En une seconde, nous étions passées dans un autre monde.  À la violence et au bruit succédaient le calme et le silence. Quel contraste ! Nous restâmes quelques secondes hébétées à reprendre nos esprits. Je revois encore les trois couloirs, déserts, partant devant nous. Nous ne restâmes pas longtemps immobiles… Dehors, rien de grave ne s’était passé disait-on. Ma mère décida de remonter à la surface.

 

En route pour Montparnasse

Des amis de mon père tenaient un hôtel, Avenue du Maine, près de Montparnasse. Il avait été convenu que nous nous retrouverions tous chez eux, le soir même. En route donc pour Montparnasse. Nous étions en route depuis le matin sans nous être assises une seule minute, mais ne ressentions aucune fatigue, dopées par les événements et l’atmosphère unique que nous vivions.

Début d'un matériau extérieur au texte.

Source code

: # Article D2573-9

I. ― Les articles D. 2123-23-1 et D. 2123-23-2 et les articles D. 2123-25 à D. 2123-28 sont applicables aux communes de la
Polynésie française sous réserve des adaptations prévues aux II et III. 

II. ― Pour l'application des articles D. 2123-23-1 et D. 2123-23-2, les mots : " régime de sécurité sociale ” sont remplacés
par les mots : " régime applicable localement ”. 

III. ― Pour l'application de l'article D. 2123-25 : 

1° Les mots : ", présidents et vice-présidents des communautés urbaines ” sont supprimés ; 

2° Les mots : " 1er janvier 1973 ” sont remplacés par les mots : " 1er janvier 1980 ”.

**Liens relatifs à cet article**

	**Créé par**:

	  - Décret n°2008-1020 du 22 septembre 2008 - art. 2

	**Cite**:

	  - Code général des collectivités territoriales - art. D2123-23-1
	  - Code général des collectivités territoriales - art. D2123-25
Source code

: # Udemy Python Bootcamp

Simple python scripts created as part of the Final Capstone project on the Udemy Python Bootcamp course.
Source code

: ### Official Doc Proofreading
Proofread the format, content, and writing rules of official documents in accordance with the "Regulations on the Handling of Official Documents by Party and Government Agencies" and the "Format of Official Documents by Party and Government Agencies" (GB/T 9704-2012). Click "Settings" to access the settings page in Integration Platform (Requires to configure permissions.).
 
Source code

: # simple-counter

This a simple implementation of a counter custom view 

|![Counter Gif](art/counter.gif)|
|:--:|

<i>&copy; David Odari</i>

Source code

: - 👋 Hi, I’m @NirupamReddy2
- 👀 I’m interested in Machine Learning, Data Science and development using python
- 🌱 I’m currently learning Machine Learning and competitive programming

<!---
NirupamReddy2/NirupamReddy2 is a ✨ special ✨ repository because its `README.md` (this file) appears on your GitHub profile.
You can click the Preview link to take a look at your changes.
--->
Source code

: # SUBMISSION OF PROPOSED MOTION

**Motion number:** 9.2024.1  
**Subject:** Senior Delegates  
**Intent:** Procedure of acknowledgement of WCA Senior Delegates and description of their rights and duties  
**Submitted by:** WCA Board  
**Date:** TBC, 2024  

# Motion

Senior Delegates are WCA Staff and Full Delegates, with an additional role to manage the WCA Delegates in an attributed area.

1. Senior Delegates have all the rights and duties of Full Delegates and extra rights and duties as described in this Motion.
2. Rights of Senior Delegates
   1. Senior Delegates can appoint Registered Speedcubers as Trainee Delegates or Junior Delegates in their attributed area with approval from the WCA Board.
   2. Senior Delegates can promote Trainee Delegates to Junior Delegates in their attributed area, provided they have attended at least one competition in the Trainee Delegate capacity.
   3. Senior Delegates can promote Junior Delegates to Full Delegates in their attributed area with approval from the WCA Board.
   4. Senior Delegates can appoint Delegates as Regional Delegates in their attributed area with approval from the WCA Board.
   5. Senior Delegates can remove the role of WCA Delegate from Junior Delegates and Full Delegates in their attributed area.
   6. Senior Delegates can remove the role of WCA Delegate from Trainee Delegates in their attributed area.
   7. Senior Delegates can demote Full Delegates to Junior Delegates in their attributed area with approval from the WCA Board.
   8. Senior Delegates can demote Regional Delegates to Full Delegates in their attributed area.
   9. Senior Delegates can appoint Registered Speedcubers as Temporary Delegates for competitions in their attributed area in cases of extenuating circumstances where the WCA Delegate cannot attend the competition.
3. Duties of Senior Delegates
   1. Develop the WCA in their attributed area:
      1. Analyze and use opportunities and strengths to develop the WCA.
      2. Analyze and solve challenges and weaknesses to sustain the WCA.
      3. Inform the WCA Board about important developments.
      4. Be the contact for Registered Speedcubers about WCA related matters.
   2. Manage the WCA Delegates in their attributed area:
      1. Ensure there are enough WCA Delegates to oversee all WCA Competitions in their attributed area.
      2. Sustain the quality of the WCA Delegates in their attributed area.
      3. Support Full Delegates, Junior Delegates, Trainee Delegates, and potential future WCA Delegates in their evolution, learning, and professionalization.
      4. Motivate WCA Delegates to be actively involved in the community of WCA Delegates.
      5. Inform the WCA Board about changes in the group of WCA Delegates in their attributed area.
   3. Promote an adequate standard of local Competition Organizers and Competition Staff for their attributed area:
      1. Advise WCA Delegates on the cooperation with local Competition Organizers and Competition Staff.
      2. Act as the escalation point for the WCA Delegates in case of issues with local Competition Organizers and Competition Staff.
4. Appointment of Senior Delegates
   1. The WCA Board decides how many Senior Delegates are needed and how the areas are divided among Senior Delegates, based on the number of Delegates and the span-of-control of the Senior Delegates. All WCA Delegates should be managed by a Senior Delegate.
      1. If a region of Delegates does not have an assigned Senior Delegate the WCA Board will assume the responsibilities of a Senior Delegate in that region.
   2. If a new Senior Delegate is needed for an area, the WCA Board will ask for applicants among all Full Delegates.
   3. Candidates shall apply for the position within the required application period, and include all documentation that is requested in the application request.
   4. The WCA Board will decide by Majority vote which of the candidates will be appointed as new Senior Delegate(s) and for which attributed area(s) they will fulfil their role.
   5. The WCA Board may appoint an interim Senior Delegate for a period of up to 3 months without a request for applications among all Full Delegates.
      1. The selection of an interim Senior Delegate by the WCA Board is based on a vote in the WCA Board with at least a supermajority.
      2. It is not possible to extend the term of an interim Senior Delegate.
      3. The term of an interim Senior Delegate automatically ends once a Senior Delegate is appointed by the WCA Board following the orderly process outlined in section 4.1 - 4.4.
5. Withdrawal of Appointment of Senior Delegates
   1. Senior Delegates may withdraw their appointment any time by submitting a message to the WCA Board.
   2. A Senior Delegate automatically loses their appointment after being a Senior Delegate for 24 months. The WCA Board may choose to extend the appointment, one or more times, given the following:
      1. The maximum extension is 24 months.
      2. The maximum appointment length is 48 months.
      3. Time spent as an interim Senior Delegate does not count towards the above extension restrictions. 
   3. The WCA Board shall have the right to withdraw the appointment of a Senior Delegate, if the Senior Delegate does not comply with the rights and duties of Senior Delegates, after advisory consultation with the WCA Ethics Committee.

Dehors, il y avait foule, chacun retournant comme nous, à pied, à son domicile. Pas de bruit suspect, mais ma mère, toujours prudente, m’avait dit d’ouvrir l’œil, de bien observer autour de nous et de repérer des refuges éventuels, si nécessaire. Heureusement, rien ne se passa. De temps en temps, des doigts se levaient vers les toits où des silhouettes se détachaient sur le ciel. Nous n’entendîmes, nous, aucun coup de feu et nous pûmes continuer notre chemin en paix. Il s’agissait probablement de curieux profitant de leur situation élevée pour jouir du panorama.

 

Au soir

Le soir, mon père nous raconta qu’il était devant Notre-Dame quand de Gaulle y arriva. Il entendit comme tout le monde les coups de feu, alors que de Gaulle venait d’y entrer. Il entendit ensuite la fusillade. Bien des questions se sont posées à leur sujet. Sont-ils partis tous au même moment ou se sont-ils propagés de proche en proche ? De Gaulle était-il dedans ou non ? Une constatation, il n’y eut aucun blessé par balle. Si le but avait été de nuire, il aurait été facile de faire un carnage, vu la densité de la foule, partout, à cette heure-là.

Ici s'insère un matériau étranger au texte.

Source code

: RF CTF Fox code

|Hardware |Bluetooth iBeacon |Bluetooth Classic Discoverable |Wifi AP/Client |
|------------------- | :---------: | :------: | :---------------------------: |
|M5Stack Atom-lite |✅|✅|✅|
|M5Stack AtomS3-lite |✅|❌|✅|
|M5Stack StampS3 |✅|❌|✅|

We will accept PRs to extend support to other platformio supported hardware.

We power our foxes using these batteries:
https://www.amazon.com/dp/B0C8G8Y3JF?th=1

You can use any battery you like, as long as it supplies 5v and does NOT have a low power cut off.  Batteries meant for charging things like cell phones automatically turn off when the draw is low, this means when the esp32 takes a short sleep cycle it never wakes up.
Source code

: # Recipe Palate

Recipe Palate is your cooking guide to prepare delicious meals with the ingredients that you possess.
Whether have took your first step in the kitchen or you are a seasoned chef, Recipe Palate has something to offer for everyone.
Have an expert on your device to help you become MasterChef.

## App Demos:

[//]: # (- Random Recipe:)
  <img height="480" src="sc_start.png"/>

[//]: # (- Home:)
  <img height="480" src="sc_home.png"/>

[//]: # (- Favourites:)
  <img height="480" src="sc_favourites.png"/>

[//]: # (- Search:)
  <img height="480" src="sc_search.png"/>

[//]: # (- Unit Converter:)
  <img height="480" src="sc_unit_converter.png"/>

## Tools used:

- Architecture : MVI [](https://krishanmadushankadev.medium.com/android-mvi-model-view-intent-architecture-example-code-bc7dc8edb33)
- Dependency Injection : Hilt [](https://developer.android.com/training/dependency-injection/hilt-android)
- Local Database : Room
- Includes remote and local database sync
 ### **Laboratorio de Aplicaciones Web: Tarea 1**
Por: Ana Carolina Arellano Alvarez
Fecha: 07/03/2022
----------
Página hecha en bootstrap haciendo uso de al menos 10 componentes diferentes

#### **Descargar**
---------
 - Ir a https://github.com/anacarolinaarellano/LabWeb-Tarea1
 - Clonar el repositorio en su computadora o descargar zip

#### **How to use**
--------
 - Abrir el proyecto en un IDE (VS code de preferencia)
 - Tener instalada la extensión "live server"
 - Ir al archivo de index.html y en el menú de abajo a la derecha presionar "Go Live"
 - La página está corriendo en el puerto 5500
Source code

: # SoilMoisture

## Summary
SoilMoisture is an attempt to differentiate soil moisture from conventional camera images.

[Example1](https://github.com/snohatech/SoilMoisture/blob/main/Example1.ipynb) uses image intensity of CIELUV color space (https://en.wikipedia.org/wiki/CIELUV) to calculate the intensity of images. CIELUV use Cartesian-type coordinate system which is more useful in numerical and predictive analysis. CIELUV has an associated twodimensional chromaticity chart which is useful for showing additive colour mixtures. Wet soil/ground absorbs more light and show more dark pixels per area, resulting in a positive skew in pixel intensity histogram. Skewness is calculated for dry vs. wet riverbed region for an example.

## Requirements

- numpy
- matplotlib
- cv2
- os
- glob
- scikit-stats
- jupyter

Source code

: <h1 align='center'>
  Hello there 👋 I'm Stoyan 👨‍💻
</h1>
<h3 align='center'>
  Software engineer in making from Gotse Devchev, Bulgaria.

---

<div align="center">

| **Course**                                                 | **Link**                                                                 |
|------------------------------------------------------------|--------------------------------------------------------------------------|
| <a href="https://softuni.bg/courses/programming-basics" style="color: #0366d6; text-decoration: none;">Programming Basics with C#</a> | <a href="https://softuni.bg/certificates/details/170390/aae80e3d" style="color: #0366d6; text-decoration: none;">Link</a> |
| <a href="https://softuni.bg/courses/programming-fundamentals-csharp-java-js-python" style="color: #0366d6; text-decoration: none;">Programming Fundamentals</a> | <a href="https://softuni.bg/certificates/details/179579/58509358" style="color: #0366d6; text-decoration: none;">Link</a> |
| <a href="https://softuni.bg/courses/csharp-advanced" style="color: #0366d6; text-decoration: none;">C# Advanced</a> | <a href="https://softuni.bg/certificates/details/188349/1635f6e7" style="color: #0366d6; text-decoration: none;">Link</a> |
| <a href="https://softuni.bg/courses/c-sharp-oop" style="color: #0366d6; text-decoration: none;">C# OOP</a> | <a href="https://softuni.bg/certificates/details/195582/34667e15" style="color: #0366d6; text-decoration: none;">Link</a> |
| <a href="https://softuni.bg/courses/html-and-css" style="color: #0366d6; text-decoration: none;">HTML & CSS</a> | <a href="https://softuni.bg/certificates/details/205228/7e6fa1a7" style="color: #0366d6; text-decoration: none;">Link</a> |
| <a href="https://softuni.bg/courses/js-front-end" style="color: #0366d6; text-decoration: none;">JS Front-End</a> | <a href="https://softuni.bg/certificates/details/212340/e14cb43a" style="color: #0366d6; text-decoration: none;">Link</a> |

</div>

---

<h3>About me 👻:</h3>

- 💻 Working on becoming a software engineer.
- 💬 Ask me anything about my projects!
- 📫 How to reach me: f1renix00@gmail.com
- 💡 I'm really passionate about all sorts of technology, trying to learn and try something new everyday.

Chose étrange, je n’ai aucun souvenir de mes retrouvailles avec mon père, ni de la nuit chez nos amis. Seule reste la photo prise le lendemain matin à la porte de l’hôtel. Mes parents sont debout avec leur fille derrière une jeep sur laquelle on peut lire « A votre santé, ma chérie ». Un Leclerc, très probablement.

Ecrit par Édith Renouleau

 

Ressources

(3)     Le film culte  de Réné Clément, « Paris brûle-t’il ? »

Le film sorti en 1966 a été réalisé d’après le livre « Paris brûle-t’il » de Dominique Lapierre et Larry Collins. Une pléiade de grands acteurs joue dans le film. Toute l’histoire de la libération de Paris y est brillament racontée.